In [3]:
import torch
import torch.nn as nn
import torch.optim as optim
from torch.utils.data import Dataset, DataLoader
import torchvision.datasets as Datasets
import torchvision.transforms as transforms
import torch.nn.functional as F
import torchvision.models as models
import torchvision.utils as vutils

import os
import random
import numpy as np
import math
from IPython.display import clear_output
import matplotlib.pyplot as plt
from PIL import Image
from tqdm.notebook import trange, tqdm


In [4]:
batch_size = 64

# Define learning rate
lr = 1e-4

# Number of Training epochs
nepoch = 10

# Dataset location
root = "../datasets"

# Scale for the added image noise
noise_scale = 0.3


In [5]:
if torch.cuda.is_available():
    device = torch.device("cuda")
elif torch.backends.mps.is_available():
    device = torch.device("mps")
else:
    device = torch.device("cpu")

print("Using device:", device)


Using device: mps


In [6]:
# Define our transform
# We'll upsample the images to 32x32 as it's easier to contruct our network
transform = transforms.Compose([
            transforms.Resize(32),
            transforms.ToTensor(),
            transforms.Normalize([0.5], [0.5])])
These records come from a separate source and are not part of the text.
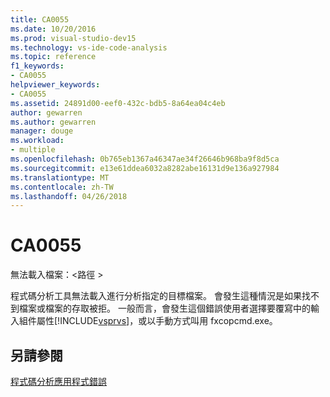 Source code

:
 ```yaml
---
title: CA0055
ms.date: 10/20/2016
ms.prod: visual-studio-dev15
ms.technology: vs-ide-code-analysis
ms.topic: reference
f1_keywords:
- CA0055
helpviewer_keywords:
- CA0055
ms.assetid: 24891d00-eef0-432c-bdb5-8a64ea04c4eb
author: gewarren
ms.author: gewarren
manager: douge
ms.workload:
- multiple
ms.openlocfilehash: 0b765eb1367a46347ae34f26646b968ba9f8d5ca
ms.sourcegitcommit: e13e61ddea6032a8282abe16131d9e136a927984
ms.translationtype: MT
ms.contentlocale: zh-TW
ms.lasthandoff: 04/26/2018
---
```

# <a name="ca0055"></a>CA0055
無法載入檔案：\<路徑 >

 程式碼分析工具無法載入進行分析指定的目標檔案。 會發生這種情況是如果找不到檔案或檔案的存取被拒。 一般而言，會發生這個錯誤使用者選擇要覆寫中的輸入組件屬性[!INCLUDE[vsprvs](../code-quality/includes/vsprvs_md.md)]，或以手動方式叫用 fxcopcmd.exe。

## <a name="see-also"></a>另請參閱
 [程式碼分析應用程式錯誤](../code-quality/code-analysis-application-errors.md)
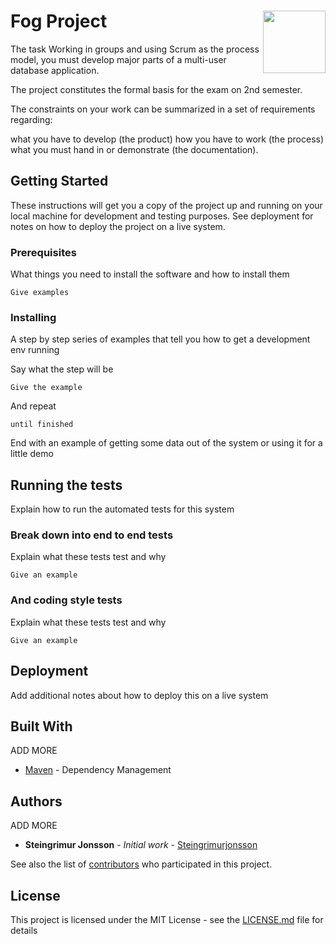 # Fog Project <img align="right" width="100" height="100" src="http://shop.johannesfog.dk/gfx/foglogok.png">


The task
Working in groups and using Scrum as the process model, you must develop major parts of a multi-user database application.

The project constitutes the formal basis for the exam on 2nd semester.

The constraints on your work can be summarized in a set of requirements regarding:

what you have to develop (the product)
how you have to work (the process)
what you must hand in or demonstrate (the documentation).

## Getting Started

These instructions will get you a copy of the project up and running on your local machine for development and testing purposes. See deployment for notes on how to deploy the project on a live system.

### Prerequisites

What things you need to install the software and how to install them

```
Give examples
```

### Installing

A step by step series of examples that tell you how to get a development env running

Say what the step will be

```
Give the example
```

And repeat

```
until finished
```

End with an example of getting some data out of the system or using it for a little demo

## Running the tests

Explain how to run the automated tests for this system

### Break down into end to end tests

Explain what these tests test and why

```
Give an example
```

### And coding style tests

Explain what these tests test and why

```
Give an example
```

## Deployment

Add additional notes about how to deploy this on a live system

## Built With
ADD MORE
* [Maven](https://maven.apache.org/) - Dependency Management

## Authors
ADD MORE
* **Steingrimur Jonsson** - *Initial work* - [Steingrimurjonsson](https://github.com/Steingrimurjonsson)

See also the list of [contributors](https://github.com/Steingrimurjonsson/FogProjekt/contributors) who participated in this project.

## License

This project is licensed under the MIT License - see the [LICENSE.md](LICENSE.md) file for details
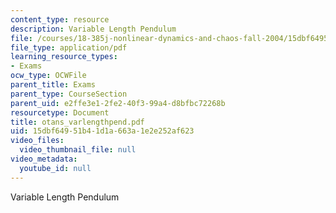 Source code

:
 ```yaml
---
content_type: resource
description: Variable Length Pendulum
file: /courses/18-385j-nonlinear-dynamics-and-chaos-fall-2004/15dbf64951b41d1a663a1e2e252af623_otans_varlengthpend.pdf
file_type: application/pdf
learning_resource_types:
- Exams
ocw_type: OCWFile
parent_title: Exams
parent_type: CourseSection
parent_uid: e2ffe3e1-2fe2-40f3-99a4-d8bfbc72268b
resourcetype: Document
title: otans_varlengthpend.pdf
uid: 15dbf649-51b4-1d1a-663a-1e2e252af623
video_files:
  video_thumbnail_file: null
video_metadata:
  youtube_id: null
---
```

Variable Length Pendulum

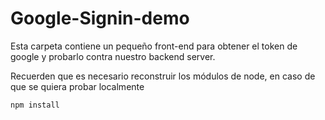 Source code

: # Google-Signin-demo

Esta carpeta contiene un pequeño front-end para obtener el token de google y probarlo contra nuestro backend server.

Recuerden que es necesario reconstruir los módulos de node, en caso de que se quiera probar localmente

```
npm install
```
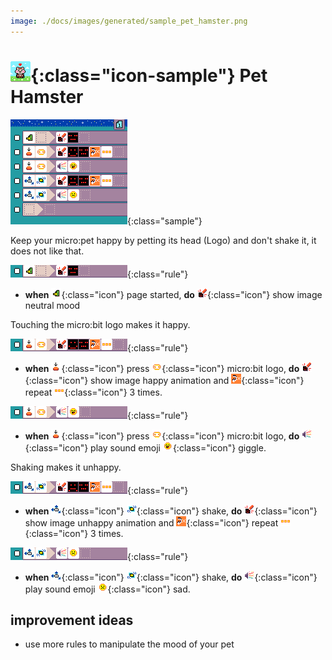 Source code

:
 ```yaml
---
image: ./docs/images/generated/sample_pet_hamster.png
---
```


# ![Pet hamster icon](../images/generated/icon_sample_pet_hamster.png){:class="icon-sample"} Pet Hamster

![Pet Hamster MicroCode program](../images/generated/sample_pet_hamster.png){:class="sample"}

Keep your micro:pet happy by petting
its head (Logo) and don't shake it, it does not like that.

![when page started, paint screen neutral](../images/generated/sample_pet_hamster_page_1_rule_1.png){:class="rule"}

-   **when** ![page start](../images/generated/icon_S1.png){:class="icon"} page started, **do** ![screen](../images/generated/icon_A5.png){:class="icon"} show image neutral mood

Touching the micro:bit logo makes it happy.

![when touch logo, print happy on screen](../images/generated/sample_pet_hamster_page_1_rule_2.png){:class="rule"}

-   **when** ![press](../images/generated/icon_S2.png){:class="icon"} press ![logo](../images/generated/icon_F7.png){:class="icon"} micro:bit logo, **do** ![screen](../images/generated/icon_A5.png){:class="icon"} show image happy animation and ![repeat](../images/generated/icon_M23.png){:class="icon"} repeat ![value 3](../images/generated/icon_M8.png){:class="icon"} 3 times.

![when touch logo, play giggle sound](../images/generated/sample_pet_hamster_page_1_rule_3.png){:class="rule"}

-   **when** ![press](../images/generated/icon_S2.png){:class="icon"} press ![logo](../images/generated/icon_F7.png){:class="icon"} micro:bit logo, **do** ![speaker](../images/generated/icon_A2.png){:class="icon"} play sound emoji ![emoji giggle](../images/generated/icon_M19giggle.png){:class="icon"} giggle.

Shaking makes it unhappy.

![when touch logo, print frowney on screen](../images/generated/sample_pet_hamster_page_1_rule_4.png){:class="rule"}

-   **when** ![accelerometer](../images/generated/icon_S3.png){:class="icon"} ![shake](../images/generated/icon_F17_shake.png){:class="icon"} shake, **do** ![screen](../images/generated/icon_A5.png){:class="icon"} show image unhappy animation and ![repeat](../images/generated/icon_M23.png){:class="icon"} repeat ![value 3](../images/generated/icon_M8.png){:class="icon"} 3 times.

![when touch logo, play sad sound](../images/generated/sample_pet_hamster_page_1_rule_5.png){:class="rule"}

-   **when** ![accelerometer](../images/generated/icon_S3.png){:class="icon"} ![shake](../images/generated/icon_F17_shake.png){:class="icon"} shake, **do** ![speaker](../images/generated/icon_A2.png){:class="icon"} play sound emoji ![emoji sad](../images/generated/icon_M19sad.png){:class="icon"} sad.

## improvement ideas

-   use more rules to manipulate the mood of your pet
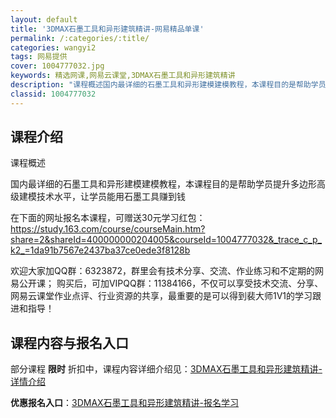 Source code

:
 ```yaml
---
layout: default
title: '3DMAX石墨工具和异形建筑精讲-网易精品单课'
permalink: /:categories/:title/
categories: wangyi2
tags: 网易提供
cover: 1004777032.jpg
keywords: 精选网课,网易云课堂,3DMAX石墨工具和异形建筑精讲
description: "课程概述国内最详细的石墨工具和异形建模建模教程，本课程目的是帮助学员提升多边形高级建模技术水平，让学员能用石墨工具赚到钱在下面的网址报名本课程，可赠送30元学习红包：https://stud"
classid: 1004777032
---
```


## 课程介绍

课程概述

国内最详细的石墨工具和异形建模建模教程，本课程目的是帮助学员提升多边形高级建模技术水平，让学员能用石墨工具赚到钱

在下面的网址报名本课程，可赠送30元学习红包：
https://study.163.com/course/courseMain.htm?share=2&shareId=400000000204005&courseId=1004777032&_trace_c_p_k2_=1da91b7567e2437ba37ce0ede3f8128b


欢迎大家加QQ群：6323872，群里会有技术分享、交流、作业练习和不定期的网易公开课；
购买后，可加VIPQQ群：11384166，不仅可以享受技术交流、分享、网易云课堂作业点评、行业资源的共享，最重要的是可以得到裴大师1V1的学习跟进和指导！

## 课程内容与报名入口

部分课程 **限时** 折扣中，课程内容详细介绍见：[3DMAX石墨工具和异形建筑精讲-详情介绍](https://study.163.com/course/introduction/1004777032.htm?share=1&shareId=1025206652&utm_campaign=share&utm_medium=iphoneShare&utm_source=&utm_u=1025206652)

**优惠报名入口**：[3DMAX石墨工具和异形建筑精讲-报名学习](https://study.163.com/course/introduction/1004777032.htm?share=1&shareId=1025206652&utm_campaign=share&utm_medium=iphoneShare&utm_source=&utm_u=1025206652)

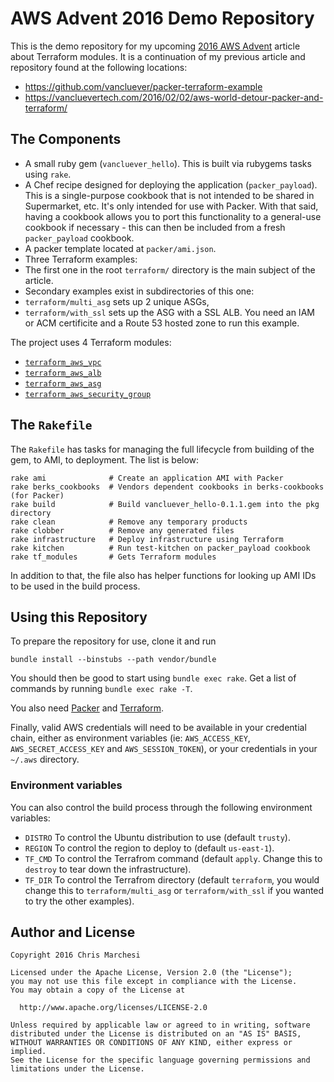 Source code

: # AWS Advent 2016 Demo Repository

This is the demo repository for my upcoming
[2016 AWS Advent](https://www.awsadvent.com/) article about Terraform modules.
It is a continuation of my previous article and repository found at the
following locations:

 * https://github.com/vancluever/packer-terraform-example
 * https://vancluevertech.com/2016/02/02/aws-world-detour-packer-and-terraform/

## The Components

 * A small ruby gem (`vancluever_hello`). This is built via rubygems tasks
   using `rake`.
 * A Chef recipe designed for deploying the application (`packer_payload`).
   This is a single-purpose cookbook that is not intended to be shared in
   Supermarket, etc. It's only intended for use with Packer. With that said,
   having a cookbook allows you to port this functionality to a general-use
   cookbook if necessary - this can then be included from a fresh
   `packer_payload` cookbook.
 * A packer template located at `packer/ami.json`.
 * Three Terraform examples:
  * The first one in the root `terraform/` directory is the main subject of the
    article.
  * Secondary examples exist in subdirectories of this one:
   * `terraform/multi_asg` sets up 2 unique ASGs,
   * `terraform/with_ssl` sets up the ASG with a SSL ALB. You need an IAM or ACM
     certificite and a Route 53 hosted zone to run this example.

The project uses 4 Terraform modules:

 * [`terraform_aws_vpc`](https://github.com/paybyphone/terraform_aws_vpc)
 * [`terraform_aws_alb`](https://github.com/paybyphone/terraform_aws_alb)
 * [`terraform_aws_asg`](https://github.com/paybyphone/terraform_aws_asg)
 * [`terraform_aws_security_group`](https://github.com/paybyphone/terraform_aws_security_group)

## The `Rakefile`

The `Rakefile` has tasks for managing the full lifecycle from building of the
gem, to AMI, to deployment. The list is below:

```
rake ami              # Create an application AMI with Packer
rake berks_cookbooks  # Vendors dependent cookbooks in berks-cookbooks (for Packer)
rake build            # Build vancluever_hello-0.1.1.gem into the pkg directory
rake clean            # Remove any temporary products
rake clobber          # Remove any generated files
rake infrastructure   # Deploy infrastructure using Terraform
rake kitchen          # Run test-kitchen on packer_payload cookbook
rake tf_modules       # Gets Terraform modules
```

In addition to that, the file also has helper functions for looking up
AMI IDs to be used in the build process.

## Using this Repository

To prepare the repository for use, clone it and run

```
bundle install --binstubs --path vendor/bundle
```

You should then be good to start using `bundle exec rake`. Get a list of
commands by running `bundle exec rake -T`.

You also need [Packer](https://www.packer.io/) and
[Terraform](https://www.terraform.io/).

Finally, valid AWS credentials will need to be available in your credential
chain, either as environment variables (ie: `AWS_ACCESS_KEY`,
`AWS_SECRET_ACCESS_KEY` and `AWS_SESSION_TOKEN`), or your credentials in your
`~/.aws` directory.

### Environment variables

You can also control the build process through the following environment
variables:

 * `DISTRO` To control the Ubuntu distribution to use (default `trusty`).
 * `REGION` To control the region to deploy to (default `us-east-1`).
 * `TF_CMD` To control the Terrafrom command (default `apply`. Change this to
   `destroy` to tear down the infrastructure).
 * `TF_DIR` To control the Terrafrom directory (default `terraform`, you would
   change this to `terraform/multi_asg` or `terraform/with_ssl` if you wanted to
   try the other examples).

## Author and License

```
Copyright 2016 Chris Marchesi

Licensed under the Apache License, Version 2.0 (the "License");
you may not use this file except in compliance with the License.
You may obtain a copy of the License at

  http://www.apache.org/licenses/LICENSE-2.0

Unless required by applicable law or agreed to in writing, software
distributed under the License is distributed on an "AS IS" BASIS,
WITHOUT WARRANTIES OR CONDITIONS OF ANY KIND, either express or implied.
See the License for the specific language governing permissions and
limitations under the License.
```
train_set = Datasets.MNIST(root=root, train=True, transform=transform, download=True)
train_loader = DataLoader(train_set, batch_size=batch_size,shuffle=True, num_workers=4)

test_set = Datasets.MNIST(root=root, train=False, transform=transform, download=True)
test_loader = DataLoader(test_set, batch_size=batch_size, shuffle=False, num_workers=4)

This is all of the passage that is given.